Shan is primarily an illustrator but also works in a variety of media, including painting, design, stop-motion animation, music, photography, and textiles. Their artistic output deals heavily with body politics, identity, folklore, and the human relationship to sickness, health, and space. Since 2007, Shan has won several awards and grants, as well as contributed written and visual projects to exhibitions, screenings, markets, and publications across Canada, Italy, Hong Kong, Greece, Czechia, and Portugal.”
Anhelina Shevchenko
Anhelina Shevchenko is a newcomer from Ukraine. She is studying at MUN in MBA in Social Enterprise and Entrepreneurship program. She is passionate about art and its impact on society via the cause of emotions. Out of studying, she works part-time as a Business Specialist. In her free time, she enjoys going for a walk, reading books, visiting cultural events connected to Ukraine as well as the local community, and visiting museums and galleries to expand her knowledge of the art in St. John’s region.
Rhyder Evans
Rhyder is a St. John’s born, self-taught amateur/hobbyist illustrator. He has produced prints and cards for local markets and fares. He lives in St. John’s NL with his wife, son and two cats. Since 2019, he has worked primarily in ink. At the beginning of the COVID 19 pandemic, Rhyder attempted to complete a drawing a day. His subject matter is quite diverse from local architecture to robots and monsters. In his professional life Rhyder has over 13 years of experience in variety of roles in the public service specializing in coordination, policy development and governance.
Nicole Haldoupis
Nicole Haldoupis is a writer, editor, rug hooker, illustrator, and innkeeper from Toronto who now lives in St.

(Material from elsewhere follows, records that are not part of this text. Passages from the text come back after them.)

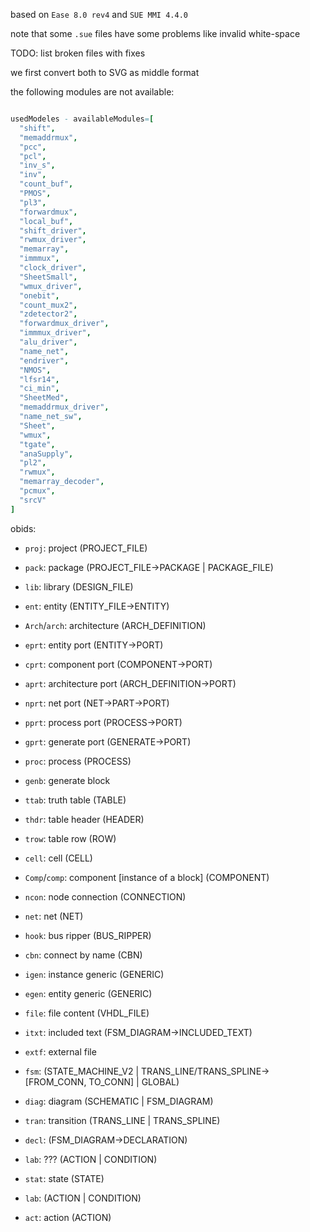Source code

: based on `Ease 8.0 rev4` and `SUE MMI 4.4.0`


note that some `.sue` files have some problems like invalid white-space

TODO: list broken files with fixes

we first convert both to SVG as middle format

the following modules are not available:
```nim

usedModeles - availableModules=[
  "shift",
  "memaddrmux",
  "pcc",
  "pcl",
  "inv_s",
  "inv",
  "count_buf",
  "PMOS",
  "pl3",
  "forwardmux",
  "local_buf",
  "shift_driver",
  "rwmux_driver",
  "memarray",
  "immmux",
  "clock_driver",
  "SheetSmall",
  "wmux_driver",
  "onebit",
  "count_mux2",
  "zdetector2",
  "forwardmux_driver",
  "immmux_driver",
  "alu_driver",
  "name_net",
  "endriver",
  "NMOS",
  "lfsr14",
  "ci_min",
  "SheetMed",
  "memaddrmux_driver",
  "name_net_sw",
  "Sheet",
  "wmux",
  "tgate",
  "anaSupply",
  "pl2",
  "rwmux",
  "memarray_decoder",
  "pcmux",
  "srcV"
]

```

obids:
- `proj`: project (PROJECT_FILE)
- `pack`: package (PROJECT_FILE->PACKAGE | PACKAGE_FILE)
- `lib`: library (DESIGN_FILE)
- `ent`: entity (ENTITY_FILE->ENTITY)
- `Arch`/`arch`: architecture (ARCH_DEFINITION)

- `eprt`: entity port (ENTITY->PORT)
- `cprt`: component port (COMPONENT->PORT)
- `aprt`: architecture port (ARCH_DEFINITION->PORT)
- `nprt`: net port (NET->PART->PORT)
- `pprt`: process port (PROCESS->PORT)
- `gprt`: generate port (GENERATE->PORT)

- `proc`: process (PROCESS)
- `genb`: generate block

- `ttab`: truth table (TABLE)
- `thdr`: table header (HEADER)
- `trow`: table row (ROW)
- `cell`: cell (CELL)

- `Comp`/`comp`: component [instance of a block] (COMPONENT)
- `ncon`: node connection (CONNECTION)
- `net`: net (NET)

- `hook`: bus ripper (BUS_RIPPER)
- `cbn`: connect by name (CBN)

- `igen`: instance generic (GENERIC)
- `egen`: entity generic (GENERIC)

- `file`: file content (VHDL_FILE)
- `itxt`: included text (FSM_DIAGRAM->INCLUDED_TEXT)
- `extf`: external file

- `fsm`: (STATE_MACHINE_V2 | TRANS_LINE/TRANS_SPLINE->[FROM_CONN, TO_CONN] | GLOBAL)
- `diag`: diagram (SCHEMATIC | FSM_DIAGRAM)
- `tran`: transition (TRANS_LINE | TRANS_SPLINE)
- `decl`: (FSM_DIAGRAM->DECLARATION)
- `lab`: ??? (ACTION | CONDITION)
- `stat`: state (STATE)
- `lab`: (ACTION | CONDITION)
- `act`: action (ACTION)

John’s, Newfoundland and Labrador. Her rugs have been featured in the Wake Up Inspired exhibition at Eastern Edge and at the Queer Craft Club’s pop-up exhibition, All Our Friends’ Rugs, at Rocket Bakery during the 2023 Hold Fast Festival, among other places.
Her first book, Tiny Ruins (Radiant Press, 2020), was shortlisted for four 2021 Saskatchewan Book Awards and the 2022 Association of Italian-Canadian Writers (AICW) Bressani Literary Prize, and is currently being adapted into a feature-length film by Rogue Rock Pictures. Her poem “Bend” won the 2023 Gregory J. Power Poetry Award.